Background: Hyperinsulinemic hypoglycemia is a common cause of hypoglycemia in neonates and infants, with several etiologies including syndromic disorders such as Turner syndrome. Turner syndrome linked to glycaemic dysregulation, including diabetes mellitus and, less typically, neonatal hyperinsulinemic hypoglycemia. Turner syndrome and hyperinsulinism are linked by an unknown aetiology.

Case Presentation: We report the case of a 4.5-year-old girl who developed a seizure at the age of 3 months as a result of hypoglecemia. She was born at term, weighing 3,120 g, with AGA. At a blood glucose level of 34 mg/dL, the critical blood sample revealed insulin 3.0 uIU/mL, serum ketones < 0.3 mmol/l, growth hormone (GH) 9.81 ng/mL, and cortisol 16.6 ng/dL. As a result, hyperinsulinemic hypoglycemia is diagnosed, and she has now begun therapy with Diazoxide at a dose of 10 mg/kg/day. The Diazoxide dose has been titrated based on blood sugar, and the most current dose is 3.5 mg/kg/day, which is well managed. A whole genome sequencing investigation for common hyperinsulinism target genes yielded no results. Height velocity has diverged from the 3^rd percentile from the age of two, with an average annual height gain of 3.3 cm. At the age of 4.5 years, her height was 91 cm (-3.4 SDS), her BW was 13.5 kg (-1.7 SDS). The paternal and maternal height are 178 and 160 cm, respectively and mid-parental height is 162.5 cm.

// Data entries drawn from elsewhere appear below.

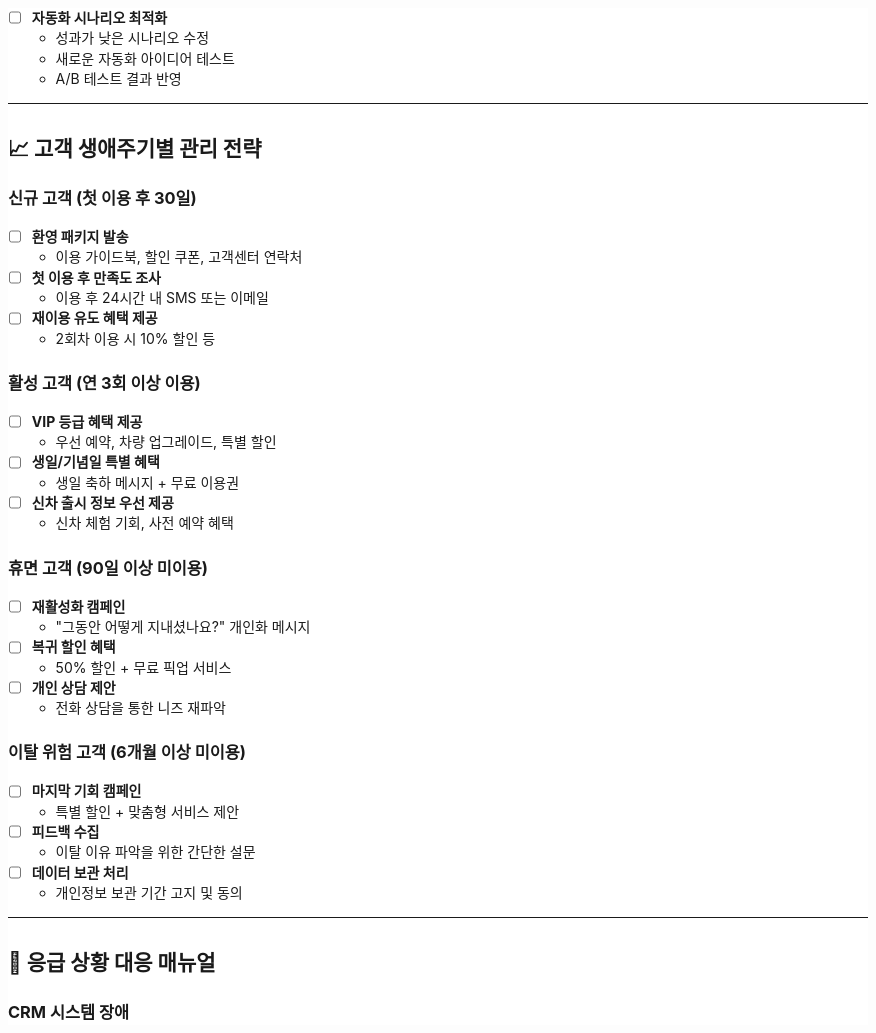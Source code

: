- [ ] **자동화 시나리오 최적화**
  - 성과가 낮은 시나리오 수정
  - 새로운 자동화 아이디어 테스트
  - A/B 테스트 결과 반영

---

## 📈 고객 생애주기별 관리 전략

### 신규 고객 (첫 이용 후 30일)

- [ ] **환영 패키지 발송**
  - 이용 가이드북, 할인 쿠폰, 고객센터 연락처
- [ ] **첫 이용 후 만족도 조사**
  - 이용 후 24시간 내 SMS 또는 이메일
- [ ] **재이용 유도 혜택 제공**
  - 2회차 이용 시 10% 할인 등

### 활성 고객 (연 3회 이상 이용)

- [ ] **VIP 등급 혜택 제공**
  - 우선 예약, 차량 업그레이드, 특별 할인
- [ ] **생일/기념일 특별 혜택**
  - 생일 축하 메시지 + 무료 이용권
- [ ] **신차 출시 정보 우선 제공**
  - 신차 체험 기회, 사전 예약 혜택

### 휴면 고객 (90일 이상 미이용)

- [ ] **재활성화 캠페인**
  - "그동안 어떻게 지내셨나요?" 개인화 메시지
- [ ] **복귀 할인 혜택**
  - 50% 할인 + 무료 픽업 서비스
- [ ] **개인 상담 제안**
  - 전화 상담을 통한 니즈 재파악

### 이탈 위험 고객 (6개월 이상 미이용)

- [ ] **마지막 기회 캠페인**
  - 특별 할인 + 맞춤형 서비스 제안
- [ ] **피드백 수집**
  - 이탈 이유 파악을 위한 간단한 설문
- [ ] **데이터 보관 처리**
  - 개인정보 보관 기간 고지 및 동의

---

## 🚨 응급 상황 대응 매뉴얼

### CRM 시스템 장애
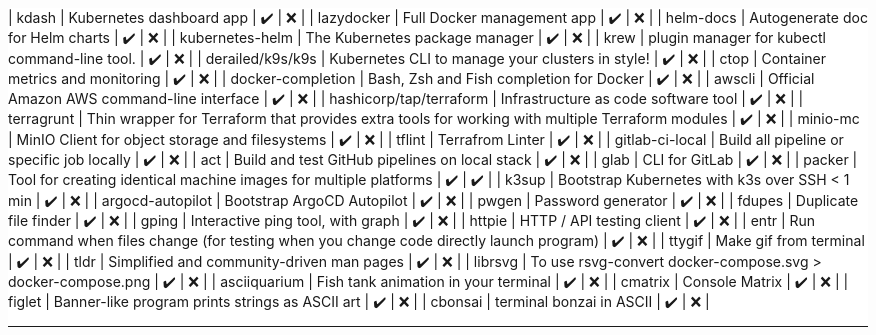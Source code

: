 | kdash       | Kubernetes dashboard app                | ✔️ | ❌ |
| lazydocker       | Full Docker management app                | ✔️ | ❌ |
| helm-docs       | Autogenerate doc for Helm charts                | ✔️ | ❌ |
| kubernetes-helm       | The Kubernetes package manager                | ✔️ | ❌ |
| krew       | plugin manager for kubectl command-line tool.                | ✔️ | ❌ |
| derailed/k9s/k9s       | Kubernetes CLI to manage your clusters in style!                | ✔️ | ❌ |
| ctop       | Container metrics and monitoring                | ✔️ | ❌ |
| docker-completion       | Bash, Zsh and Fish completion for Docker                | ✔️ | ❌ |
| awscli       | Official Amazon AWS command-line interface                | ✔️ | ❌ |
| hashicorp/tap/terraform       | Infrastructure as code software tool                | ✔️ | ❌ |
| terragrunt       | Thin wrapper for Terraform that provides extra tools for working with multiple Terraform modules                | ✔️ | ❌ |
| minio-mc       | MinIO Client for object storage and filesystems                | ✔️ | ❌ |
| tflint       | Terrafrom Linter                | ✔️ | ❌ |
| gitlab-ci-local       | Build all pipeline or specific job locally                | ✔️ | ❌ |
| act       | Build and test GitHub pipelines on local stack                | ✔️ | ❌ |
| glab       | CLI for GitLab                | ✔️ | ❌ |
| packer       | Tool for creating identical machine images for multiple platforms                | ✔️ | ✔️ |
| k3sup       | Bootstrap Kubernetes with k3s over SSH < 1 min                | ✔️ | ❌ |
| argocd-autopilot       | Bootstrap ArgoCD Autopilot                | ✔️ | ❌ |
| pwgen       | Password generator                | ✔️ | ❌ |
| fdupes       | Duplicate file finder                | ✔️ | ❌ |
| gping       | Interactive ping tool, with graph                | ✔️ | ❌ |
| httpie       | HTTP / API testing client                | ✔️ | ❌ |
| entr       | Run command when files change (for testing when you change code directly launch program)                | ✔️ | ❌ |
| ttygif       | Make gif from terminal                | ✔️ | ❌ |
| tldr       | Simplified and community-driven man pages                | ✔️ | ❌ |
| librsvg       | To use rsvg-convert docker-compose.svg > docker-compose.png                | ✔️ | ❌ |
| asciiquarium       | Fish tank animation in your terminal                | ✔️ | ❌ |
| cmatrix       | Console Matrix                | ✔️ | ❌ |
| figlet       | Banner-like program prints strings as ASCII art                | ✔️ | ❌ |
| cbonsai       | terminal bonzai in ASCII                | ✔️ | ❌ |

---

The normal workup for short stature was completed, including a karyotype analysis. Mild dysmorphic characteristics, such as a bilateral epicanthal fold, clinodactyly in both hands, and hyperconvex nails, were discovered, but otherwise are unremarkable. A film X-ray of the hand reveals slight shortening of the 4^th metacarpal bone. A karyotype examination of 50 metaphases found mosaic Turner syndrome with a marker chromosome (46,X,dup(X)(q22q28)/45,X(1)/46,X,+mar(1)).

Discussion: Unlike usual cases of congenital hyperinsulinism, which are linked with increased height and weight, this individual had short stature and borderline low weight, indicating Turner syndrome. Reports from case series and case reports in the literature suggest a link between Turner syndrome and hyperinsulinism, albeit the mechanism is unknown. Some instances have been associated with islet cell nucleomegaly and KDM6A haploinsufficiency.

Conclusion: This report emphasizes the significance of examining Turner syndrome in females who appear with unexplained hyperinsulinemic hypoglycemia, especially when coupled with growth failure. More study is needed to understand the processes driving hyperinsulinism in Turner syndrome.